* Task brief *
Each line of the records below that holds "feelings" should be returned.

(Saved data entries)
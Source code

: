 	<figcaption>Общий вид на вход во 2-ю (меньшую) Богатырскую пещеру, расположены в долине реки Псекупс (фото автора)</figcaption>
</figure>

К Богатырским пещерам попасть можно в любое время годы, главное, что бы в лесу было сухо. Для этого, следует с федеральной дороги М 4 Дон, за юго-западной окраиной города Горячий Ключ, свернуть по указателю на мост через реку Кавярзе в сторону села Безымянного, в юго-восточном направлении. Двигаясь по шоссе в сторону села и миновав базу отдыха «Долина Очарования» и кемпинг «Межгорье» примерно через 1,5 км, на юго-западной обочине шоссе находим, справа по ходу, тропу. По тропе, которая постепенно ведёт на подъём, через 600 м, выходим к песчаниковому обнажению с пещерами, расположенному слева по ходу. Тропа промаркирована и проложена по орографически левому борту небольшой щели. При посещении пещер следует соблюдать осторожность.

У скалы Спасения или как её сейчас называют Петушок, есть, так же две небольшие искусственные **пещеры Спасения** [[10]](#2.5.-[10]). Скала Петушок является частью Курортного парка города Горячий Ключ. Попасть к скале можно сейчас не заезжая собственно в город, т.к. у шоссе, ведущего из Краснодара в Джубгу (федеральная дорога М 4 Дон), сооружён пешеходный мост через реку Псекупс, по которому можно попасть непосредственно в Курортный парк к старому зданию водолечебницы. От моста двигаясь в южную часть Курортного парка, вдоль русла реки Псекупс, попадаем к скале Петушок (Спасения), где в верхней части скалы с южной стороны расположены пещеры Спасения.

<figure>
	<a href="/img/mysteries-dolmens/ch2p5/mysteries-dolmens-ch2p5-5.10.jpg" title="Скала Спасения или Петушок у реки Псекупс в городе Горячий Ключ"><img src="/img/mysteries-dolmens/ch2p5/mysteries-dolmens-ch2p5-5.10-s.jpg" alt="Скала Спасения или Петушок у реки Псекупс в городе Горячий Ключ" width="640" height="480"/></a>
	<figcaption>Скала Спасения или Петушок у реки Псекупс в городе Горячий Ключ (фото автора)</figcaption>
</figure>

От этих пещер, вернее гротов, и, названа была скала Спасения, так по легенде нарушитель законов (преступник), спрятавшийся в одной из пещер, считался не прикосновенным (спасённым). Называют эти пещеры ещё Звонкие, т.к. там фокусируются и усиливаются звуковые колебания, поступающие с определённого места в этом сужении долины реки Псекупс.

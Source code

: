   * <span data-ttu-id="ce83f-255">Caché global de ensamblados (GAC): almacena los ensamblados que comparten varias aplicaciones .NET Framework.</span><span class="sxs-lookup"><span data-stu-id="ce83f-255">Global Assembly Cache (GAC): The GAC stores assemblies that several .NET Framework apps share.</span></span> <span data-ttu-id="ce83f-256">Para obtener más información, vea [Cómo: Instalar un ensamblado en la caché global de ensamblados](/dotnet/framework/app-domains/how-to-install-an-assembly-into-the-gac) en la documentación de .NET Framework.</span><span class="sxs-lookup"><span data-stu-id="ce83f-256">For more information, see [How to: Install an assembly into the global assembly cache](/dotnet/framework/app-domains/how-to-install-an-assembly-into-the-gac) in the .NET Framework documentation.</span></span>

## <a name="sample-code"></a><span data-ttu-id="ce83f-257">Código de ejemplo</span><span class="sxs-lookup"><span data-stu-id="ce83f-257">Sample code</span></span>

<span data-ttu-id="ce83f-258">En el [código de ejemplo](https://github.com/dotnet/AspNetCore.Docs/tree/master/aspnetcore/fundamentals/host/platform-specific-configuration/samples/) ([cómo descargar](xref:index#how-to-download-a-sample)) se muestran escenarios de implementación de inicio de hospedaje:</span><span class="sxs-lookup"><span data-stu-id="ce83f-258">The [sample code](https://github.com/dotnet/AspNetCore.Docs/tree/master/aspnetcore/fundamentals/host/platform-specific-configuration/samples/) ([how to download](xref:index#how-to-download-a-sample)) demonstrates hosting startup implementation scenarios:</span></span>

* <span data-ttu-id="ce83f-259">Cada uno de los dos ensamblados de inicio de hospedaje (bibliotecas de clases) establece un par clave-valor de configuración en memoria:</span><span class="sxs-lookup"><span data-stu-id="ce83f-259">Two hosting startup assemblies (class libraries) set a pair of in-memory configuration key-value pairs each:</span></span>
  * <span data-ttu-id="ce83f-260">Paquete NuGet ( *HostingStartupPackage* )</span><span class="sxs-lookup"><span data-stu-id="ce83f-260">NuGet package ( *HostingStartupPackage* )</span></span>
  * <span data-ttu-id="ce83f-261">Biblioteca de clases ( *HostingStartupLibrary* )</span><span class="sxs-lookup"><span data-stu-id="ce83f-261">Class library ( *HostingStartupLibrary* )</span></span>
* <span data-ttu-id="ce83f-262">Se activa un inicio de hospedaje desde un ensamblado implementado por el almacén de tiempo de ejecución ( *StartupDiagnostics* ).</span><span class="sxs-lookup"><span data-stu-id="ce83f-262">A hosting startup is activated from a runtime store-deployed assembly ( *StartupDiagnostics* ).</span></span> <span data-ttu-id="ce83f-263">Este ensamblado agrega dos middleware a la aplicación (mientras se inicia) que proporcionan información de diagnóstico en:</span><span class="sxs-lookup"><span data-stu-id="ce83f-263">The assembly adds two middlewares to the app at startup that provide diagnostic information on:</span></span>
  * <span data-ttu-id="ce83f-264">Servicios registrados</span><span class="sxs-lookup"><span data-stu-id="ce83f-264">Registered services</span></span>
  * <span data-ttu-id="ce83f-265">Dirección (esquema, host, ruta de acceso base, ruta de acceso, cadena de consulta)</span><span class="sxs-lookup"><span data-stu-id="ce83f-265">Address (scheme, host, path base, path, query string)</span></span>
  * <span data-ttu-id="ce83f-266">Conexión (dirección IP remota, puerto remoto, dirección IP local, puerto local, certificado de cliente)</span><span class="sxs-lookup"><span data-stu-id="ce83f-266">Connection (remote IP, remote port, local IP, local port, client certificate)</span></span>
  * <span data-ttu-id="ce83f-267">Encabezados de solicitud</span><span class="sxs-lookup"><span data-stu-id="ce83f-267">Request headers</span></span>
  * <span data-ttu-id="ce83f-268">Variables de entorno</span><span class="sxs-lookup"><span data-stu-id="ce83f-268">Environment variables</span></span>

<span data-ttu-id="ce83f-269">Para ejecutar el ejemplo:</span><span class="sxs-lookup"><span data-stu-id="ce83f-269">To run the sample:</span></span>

...

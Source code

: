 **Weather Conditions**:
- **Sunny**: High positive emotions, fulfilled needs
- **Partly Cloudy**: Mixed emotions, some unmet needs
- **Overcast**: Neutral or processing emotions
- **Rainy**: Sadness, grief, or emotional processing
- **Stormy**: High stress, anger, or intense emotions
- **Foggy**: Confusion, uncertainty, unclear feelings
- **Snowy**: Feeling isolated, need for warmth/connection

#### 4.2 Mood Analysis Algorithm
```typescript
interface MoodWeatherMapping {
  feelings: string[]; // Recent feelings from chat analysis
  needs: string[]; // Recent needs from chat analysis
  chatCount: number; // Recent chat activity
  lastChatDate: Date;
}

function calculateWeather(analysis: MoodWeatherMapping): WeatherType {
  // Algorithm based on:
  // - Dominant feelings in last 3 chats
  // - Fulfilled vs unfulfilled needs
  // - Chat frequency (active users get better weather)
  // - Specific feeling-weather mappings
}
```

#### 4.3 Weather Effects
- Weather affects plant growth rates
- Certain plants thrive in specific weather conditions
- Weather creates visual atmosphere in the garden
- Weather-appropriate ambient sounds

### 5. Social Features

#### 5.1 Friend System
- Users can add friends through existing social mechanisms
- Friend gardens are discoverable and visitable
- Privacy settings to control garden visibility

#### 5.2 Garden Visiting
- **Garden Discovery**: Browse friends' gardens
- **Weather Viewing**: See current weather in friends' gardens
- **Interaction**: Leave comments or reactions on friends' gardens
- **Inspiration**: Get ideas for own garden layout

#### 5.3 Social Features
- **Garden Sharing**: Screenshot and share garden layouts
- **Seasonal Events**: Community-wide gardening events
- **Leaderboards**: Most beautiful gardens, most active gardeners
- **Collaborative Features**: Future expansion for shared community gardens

...

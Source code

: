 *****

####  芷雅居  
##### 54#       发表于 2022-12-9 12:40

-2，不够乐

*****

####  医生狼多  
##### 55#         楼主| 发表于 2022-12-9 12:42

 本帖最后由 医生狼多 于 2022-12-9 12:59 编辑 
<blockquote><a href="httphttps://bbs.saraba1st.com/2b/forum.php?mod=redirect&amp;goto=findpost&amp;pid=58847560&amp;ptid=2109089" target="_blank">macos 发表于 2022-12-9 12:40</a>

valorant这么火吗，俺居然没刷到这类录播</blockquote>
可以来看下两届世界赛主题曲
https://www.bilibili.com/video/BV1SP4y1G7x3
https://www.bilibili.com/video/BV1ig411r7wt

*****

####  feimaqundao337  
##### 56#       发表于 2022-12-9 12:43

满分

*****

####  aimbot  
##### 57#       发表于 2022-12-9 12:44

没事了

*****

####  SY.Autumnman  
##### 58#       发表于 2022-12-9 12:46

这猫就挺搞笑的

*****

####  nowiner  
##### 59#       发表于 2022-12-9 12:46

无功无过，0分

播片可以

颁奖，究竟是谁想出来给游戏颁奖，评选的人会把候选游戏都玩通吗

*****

* Answer for the task *
- **Foggy**: Confusion, uncertainty, unclear feelings
  feelings: string[]; // Recent feelings from chat analysis
  // - Dominant feelings in last 3 chats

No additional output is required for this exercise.